Like many universities in Canada, the University of Alberta has faced some challenges in working toward a culture that supports reward and development for community-engaged scholarship, including:

  • The large size of the University and number of programs and units within the university with diverse goals and orientations
  • Fiscal restraint, leading to increased need to demonstrate outcomes of programs and departments within the university, as outlined in the Comprehensive University Plan (2013)

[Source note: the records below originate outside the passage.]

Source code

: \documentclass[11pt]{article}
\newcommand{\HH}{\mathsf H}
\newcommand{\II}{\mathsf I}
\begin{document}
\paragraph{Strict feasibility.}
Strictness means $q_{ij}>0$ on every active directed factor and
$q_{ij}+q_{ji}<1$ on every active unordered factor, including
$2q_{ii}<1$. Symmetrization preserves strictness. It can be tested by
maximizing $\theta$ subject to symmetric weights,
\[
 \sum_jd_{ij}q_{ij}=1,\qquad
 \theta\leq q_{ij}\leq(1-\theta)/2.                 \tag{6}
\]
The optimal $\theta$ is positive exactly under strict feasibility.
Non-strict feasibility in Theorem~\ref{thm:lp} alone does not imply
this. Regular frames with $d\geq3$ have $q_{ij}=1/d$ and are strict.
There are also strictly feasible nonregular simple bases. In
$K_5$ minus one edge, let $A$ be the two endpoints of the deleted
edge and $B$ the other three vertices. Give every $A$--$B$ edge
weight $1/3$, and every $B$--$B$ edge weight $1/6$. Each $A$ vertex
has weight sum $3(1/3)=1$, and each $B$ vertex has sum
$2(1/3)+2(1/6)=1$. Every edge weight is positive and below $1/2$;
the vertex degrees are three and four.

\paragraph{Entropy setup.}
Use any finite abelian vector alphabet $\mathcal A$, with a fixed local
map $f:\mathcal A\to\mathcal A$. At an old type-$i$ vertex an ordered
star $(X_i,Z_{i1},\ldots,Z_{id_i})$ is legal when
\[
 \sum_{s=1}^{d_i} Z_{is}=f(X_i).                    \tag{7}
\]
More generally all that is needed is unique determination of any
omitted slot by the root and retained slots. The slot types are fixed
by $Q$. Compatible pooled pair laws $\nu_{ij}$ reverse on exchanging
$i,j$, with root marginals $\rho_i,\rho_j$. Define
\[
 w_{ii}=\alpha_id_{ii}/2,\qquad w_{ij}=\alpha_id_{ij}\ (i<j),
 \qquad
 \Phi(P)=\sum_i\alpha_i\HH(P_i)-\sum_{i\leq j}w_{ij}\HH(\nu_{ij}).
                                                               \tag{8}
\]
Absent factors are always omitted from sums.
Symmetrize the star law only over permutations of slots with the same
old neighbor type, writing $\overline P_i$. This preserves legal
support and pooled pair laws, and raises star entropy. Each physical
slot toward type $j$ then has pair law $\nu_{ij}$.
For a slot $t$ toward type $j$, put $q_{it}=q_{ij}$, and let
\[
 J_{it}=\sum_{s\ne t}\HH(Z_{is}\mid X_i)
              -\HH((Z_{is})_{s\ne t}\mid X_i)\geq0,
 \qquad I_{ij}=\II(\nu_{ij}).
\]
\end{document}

Nonetheless, the University of Alberta, and several units within the university in particular, have oriented or re-oriented toward engagement. The Faculty of Extension offers a Citation (non-credit program) in Community-Engagement Studies, as well as a Graduate Credit Certificate in Community-Based Research and Evaluation. A graduate degree, Master of Arts in Community Engagement, is currently in the Ministry approval process. Housed within the Faculty of Extension, Community-University Partnership for the Study of Children, Youth and Families (CUP) uses a community-based research and evaluation approach to co-creating and sharing knowledge between academic and community partners. Also associated with the Faculty of Extension, the City-Region Studies Centre (CRSC) employs community-engagement to address issues of city-region concern. The Centre for Public Engagement (CPI), established in 2009, also works to institutionalize and recognize the value of community-engagement. The Community Health Research Network works with a community-based research orientation toward enhancing the health of communities, with a focus on marginalized groups. The Faculty of Arts engages with community primarily in the form of Community Service Learning (CSL), offering a number of CSL-oriented courses, as well as a Certificate in Community Engagement and Service-Learning.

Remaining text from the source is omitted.